The study looked at the discharges of surgical patients in a large teaching hospital. The data used by the AI engine came from the electronic medical record and was “harvested” just before midnight to fully capture the information recorded that day. The data was both structured, e.g., numbers or predetermined phrases in orders, e.g., "advance to regular diet;" and unstructured, the natural language found in physician, nurse, and staff notes. The program looked for key phrases within the notes e.g., “ready for discharge.” The model provided to the AI engine was based upon discussion with the discharge team [1], who identified milestones in recovery and barriers to discharge. The model, trained on roughly 15,000 patients, made 75,000 daily predictions. With the training wheels off, it was tested on a set of 3300 patient records, followed by an observational study on an additional 605 real patients.

  • It was a far better predictor of not being discharged 85.2% than of being discharged 51.7% (the phrase coin toss comes to mind)
  • For that 27.8 % that it erroneously predicted would go home, half would go home the next day, with the remaining patients going home one or more days later. 

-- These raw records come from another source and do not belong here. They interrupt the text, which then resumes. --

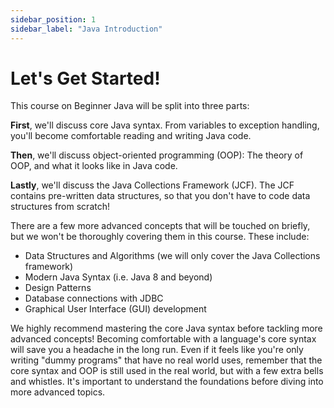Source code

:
 ```yaml
---
sidebar_position: 1
sidebar_label: "Java Introduction"
---
```


# Let's Get Started!

This course on Beginner Java will be split into three parts:

**First**, we'll discuss core Java syntax. From variables to exception handling, you'll become comfortable reading and writing Java code.

**Then**, we'll discuss object-oriented programming (OOP): The theory of OOP, and what it looks like in Java code.

**Lastly**, we'll discuss the Java Collections Framework (JCF). The JCF contains pre-written data structures, so that you don't have to code data structures from scratch!

There are a few more advanced concepts that will be touched on briefly, but we won't be thoroughly covering them in this course. These include:

- Data Structures and Algorithms (we will only cover the Java Collections framework)
- Modern Java Syntax (i.e. Java 8 and beyond)
- Design Patterns
- Database connections with JDBC
- Graphical User Interface (GUI) development

We highly recommend mastering the core Java syntax before tackling more advanced concepts! Becoming comfortable with a language's core syntax will save you a headache in the long run. Even if it feels like you're only writing "dummy programs" that have no real world uses, remember that the core syntax and OOP is still used in the real world, but with a few extra bells and whistles. It's important to understand the foundations before diving into more advanced topics.
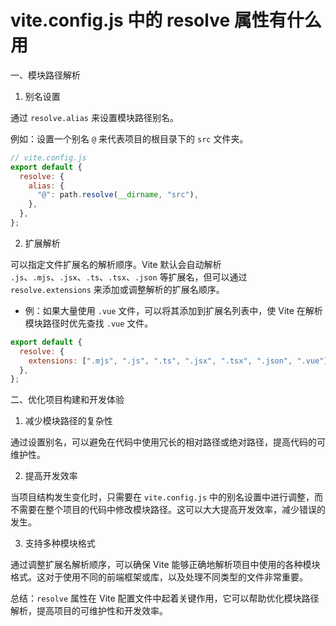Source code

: # vite.config.js 中的 resolve 属性有什么用

一、模块路径解析

1. 别名设置

通过 `resolve.alias` 来设置模块路径别名。

例如：设置一个别名 `@` 来代表项目的根目录下的 `src` 文件夹。

```javascript
// vite.config.js
export default {
  resolve: {
    alias: {
      "@": path.resolve(__dirname, "src"),
    },
  },
};
```

2. 扩展解析

可以指定文件扩展名的解析顺序。Vite 默认会自动解析 `.js`、`.mjs`、`.jsx`、`.ts`、`.tsx`、`.json` 等扩展名，但可以通过 `resolve.extensions` 来添加或调整解析的扩展名顺序。

- 例：如果大量使用 `.vue` 文件，可以将其添加到扩展名列表中，使 Vite 在解析模块路径时优先查找 `.vue` 文件。

```javascript
export default {
  resolve: {
    extensions: [".mjs", ".js", ".ts", ".jsx", ".tsx", ".json", ".vue"],
  },
};
```

二、优化项目构建和开发体验

1. 减少模块路径的复杂性

通过设置别名，可以避免在代码中使用冗长的相对路径或绝对路径，提高代码的可维护性。

2. 提高开发效率

当项目结构发生变化时，只需要在 `vite.config.js` 中的别名设置中进行调整，而不需要在整个项目的代码中修改模块路径。这可以大大提高开发效率，减少错误的发生。

3. 支持多种模块格式

通过调整扩展名解析顺序，可以确保 Vite 能够正确地解析项目中使用的各种模块格式。这对于使用不同的前端框架或库，以及处理不同类型的文件非常重要。

总结：`resolve` 属性在 Vite 配置文件中起着关键作用，它可以帮助优化模块路径解析，提高项目的可维护性和开发效率。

Taken alone, these are rather dismal results. To burnish the results, they chose as a comparison, a prediction model based on the median length of stay for patients undergoing specific operations. This aggregate measure doesn’t take into account any patient or care variables, it is a low bar, but a bar they bested. 

"We found that the model demonstrated strong discrimination, … and strictly dominated a comparison model that used historical median LOS by surgical procedure type to predict discharges.”

More interestingly, in 30% of cases, the prediction of discharge was incorrect because of clinical barriers, the patient was not clinically ready, and the algorithm failed to detect that amongst the structured and unstructured data. Approximately 35% remained in hospital because of uncoordinated communication between the discharge team members; 10% stayed at the request of family or the patient [2]. 

In the discussion the researchers identified the algorithms real value, it could help identify those patients who might be ready for discharge within 24 hours and focus discharge activities. But the truth of the matter is that a well-managed daily discharge meeting can accomplish the same thing. I know that it isn’t sexy, no app, no interface with the record, no shiny AI. But it does work, and it has an added advantage, it gets those members of the discharge team out of their silos, gets them talking to one another and anticipating the needs of the patient. 

Safe, expeditious discharges result when discharge planning begins before hospitalization.

 

[1] Typically this includes the attending physician, a nurse caring for the patient, physical and occupational therapists, pharmacists, and a dedicated discharge planner.

[2] This can be due to scheduling problems on the part of the family who has to work and cannot get to the hospital until late in the evening.